Jacques Rougerie : Il s’agira d’explorer en continu le monde sous-marin, une zone qui demeure encore inconnue, notamment la plaine abyssale. 95 % de ces grandes profondeurs sont encore inexplorés. SeaOrbiter va permettre à des hommes et des robots sous-marins d’observer en permanence sous l’eau, jusqu’à 6000 mètres de profondeur, 24 h sur 24 et sur une longue durée. C’est un engin d’une nouvelle génération qui aidera à confirmer certaines découvertes et à en faire d’autres.

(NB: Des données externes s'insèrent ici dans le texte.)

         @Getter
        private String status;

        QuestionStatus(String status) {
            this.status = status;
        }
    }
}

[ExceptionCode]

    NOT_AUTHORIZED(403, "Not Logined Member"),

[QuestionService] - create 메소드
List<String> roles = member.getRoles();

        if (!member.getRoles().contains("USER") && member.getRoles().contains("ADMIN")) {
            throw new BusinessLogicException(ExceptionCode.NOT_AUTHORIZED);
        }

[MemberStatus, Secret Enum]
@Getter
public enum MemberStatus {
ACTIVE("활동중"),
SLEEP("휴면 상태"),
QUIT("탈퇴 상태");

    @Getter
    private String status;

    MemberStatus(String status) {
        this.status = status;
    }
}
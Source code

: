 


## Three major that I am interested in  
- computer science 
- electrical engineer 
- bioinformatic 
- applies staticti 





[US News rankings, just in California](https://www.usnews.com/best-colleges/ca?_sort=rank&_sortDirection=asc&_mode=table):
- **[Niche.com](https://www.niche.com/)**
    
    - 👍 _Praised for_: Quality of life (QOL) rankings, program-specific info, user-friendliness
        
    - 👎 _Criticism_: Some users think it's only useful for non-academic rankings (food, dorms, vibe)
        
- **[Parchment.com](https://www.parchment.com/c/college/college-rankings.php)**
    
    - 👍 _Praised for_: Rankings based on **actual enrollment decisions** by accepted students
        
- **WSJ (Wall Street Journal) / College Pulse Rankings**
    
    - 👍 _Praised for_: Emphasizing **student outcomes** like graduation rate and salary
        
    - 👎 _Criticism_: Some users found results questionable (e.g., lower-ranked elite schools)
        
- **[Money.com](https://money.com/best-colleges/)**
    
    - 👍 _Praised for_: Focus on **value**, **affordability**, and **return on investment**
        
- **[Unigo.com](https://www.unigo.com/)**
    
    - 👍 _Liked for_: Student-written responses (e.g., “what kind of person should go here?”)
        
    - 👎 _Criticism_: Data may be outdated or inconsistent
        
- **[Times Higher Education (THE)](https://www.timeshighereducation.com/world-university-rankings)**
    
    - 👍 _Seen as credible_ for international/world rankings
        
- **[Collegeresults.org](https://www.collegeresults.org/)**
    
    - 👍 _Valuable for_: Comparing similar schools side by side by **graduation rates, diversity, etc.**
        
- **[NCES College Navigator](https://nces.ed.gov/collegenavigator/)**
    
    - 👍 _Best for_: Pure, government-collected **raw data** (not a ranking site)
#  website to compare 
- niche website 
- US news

La construction a pris du retard… Quand débutera-t-elle et où ? Et quand pensez-vous que SeaOrbiter sera opérationnel ?
J. R. : Nous ne débuterons la construction qu’une fois le budget bouclé, certainement vers fin 2014 ou début 2015, à Saint-Nazaire. Le vaisseau devrait ensuite être prêt au bout d’un an et demi. Il descendra alors à Monaco avant d’entamer une exploration de la Méditerranée puis du Gulf Stream. Le projet a nécessité 4,5 millions d’euros de frais d’étude, il en faut 35 millions pour la construction. À l’heure actuelle, nous avons obtenu environ 70 % de ce budget. S’ajoutent à ce montant, 5 millions d’euros pour le sous-marin, ainsi que 3 millions par an d’exploitation. Afin que le grand public s’approprie l’aventure et se passionne pour le projet, nous avons lancé fin 2013 une campagne de participation financière sur www.kisskissbankbank.com pour la construction de l’œil du SeaOrbiter (ndlr, la partie émergée de 18 mètres de haut). L’objectif de 325000 € a été atteint avec succès. L’œil est un symbole très fort et prouve l’enthousiasme des gens pour ce projet.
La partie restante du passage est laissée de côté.